What to work on –
Would you print each of the entries below precisely as given?

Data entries
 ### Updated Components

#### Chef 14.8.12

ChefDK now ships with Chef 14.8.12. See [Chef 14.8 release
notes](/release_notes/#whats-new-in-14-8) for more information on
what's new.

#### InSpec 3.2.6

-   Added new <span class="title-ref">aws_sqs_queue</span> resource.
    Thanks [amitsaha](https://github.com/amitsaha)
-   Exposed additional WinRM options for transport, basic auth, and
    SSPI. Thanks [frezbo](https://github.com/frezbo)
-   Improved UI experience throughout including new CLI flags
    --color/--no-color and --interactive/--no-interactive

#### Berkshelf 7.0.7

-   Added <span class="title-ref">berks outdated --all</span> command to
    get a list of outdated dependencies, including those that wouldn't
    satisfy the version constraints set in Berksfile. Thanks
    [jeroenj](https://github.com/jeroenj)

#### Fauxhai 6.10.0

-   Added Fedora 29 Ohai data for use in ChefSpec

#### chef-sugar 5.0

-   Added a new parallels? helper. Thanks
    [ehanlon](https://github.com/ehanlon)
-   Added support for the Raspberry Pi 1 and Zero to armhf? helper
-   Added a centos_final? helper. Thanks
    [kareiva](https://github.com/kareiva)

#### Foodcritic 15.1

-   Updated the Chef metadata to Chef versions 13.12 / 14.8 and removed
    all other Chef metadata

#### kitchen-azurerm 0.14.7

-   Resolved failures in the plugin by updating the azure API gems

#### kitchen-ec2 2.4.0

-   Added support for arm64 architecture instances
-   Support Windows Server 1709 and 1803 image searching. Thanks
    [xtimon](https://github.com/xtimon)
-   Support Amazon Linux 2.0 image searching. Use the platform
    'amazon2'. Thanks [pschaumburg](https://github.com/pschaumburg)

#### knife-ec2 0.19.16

Exercise result –
 ### Updated Components

#### Chef 14.8.12

ChefDK now ships with Chef 14.8.12. See [Chef 14.8 release
notes](/release_notes/#whats-new-in-14-8) for more information on
what's new.

#### InSpec 3.2.6

-   Added new <span class="title-ref">aws_sqs_queue</span> resource.
    Thanks [amitsaha](https://github.com/amitsaha)
-   Exposed additional WinRM options for transport, basic auth, and
    SSPI. Thanks [frezbo](https://github.com/frezbo)
-   Improved UI experience throughout including new CLI flags
    --color/--no-color and --interactive/--no-interactive

#### Berkshelf 7.0.7

-   Added <span class="title-ref">berks outdated --all</span> command to
    get a list of outdated dependencies, including those that wouldn't
    satisfy the version constraints set in Berksfile. Thanks
    [jeroenj](https://github.com/jeroenj)

#### Fauxhai 6.10.0

-   Added Fedora 29 Ohai data for use in ChefSpec

#### chef-sugar 5.0

-   Added a new parallels? helper. Thanks
    [ehanlon](https://github.com/ehanlon)
-   Added support for the Raspberry Pi 1 and Zero to armhf? helper
-   Added a centos_final? helper. Thanks
    [kareiva](https://github.com/kareiva)

#### Foodcritic 15.1

-   Updated the Chef metadata to Chef versions 13.12 / 14.8 and removed
    all other Chef metadata

#### kitchen-azurerm 0.14.7

-   Resolved failures in the plugin by updating the azure API gems

#### kitchen-ec2 2.4.0

-   Added support for arm64 architecture instances
-   Support Windows Server 1709 and 1803 image searching. Thanks
    [xtimon](https://github.com/xtimon)
-   Support Amazon Linux 2.0 image searching. Use the platform
    'amazon2'. Thanks [pschaumburg](https://github.com/pschaumburg)

#### knife-ec2 0.19.16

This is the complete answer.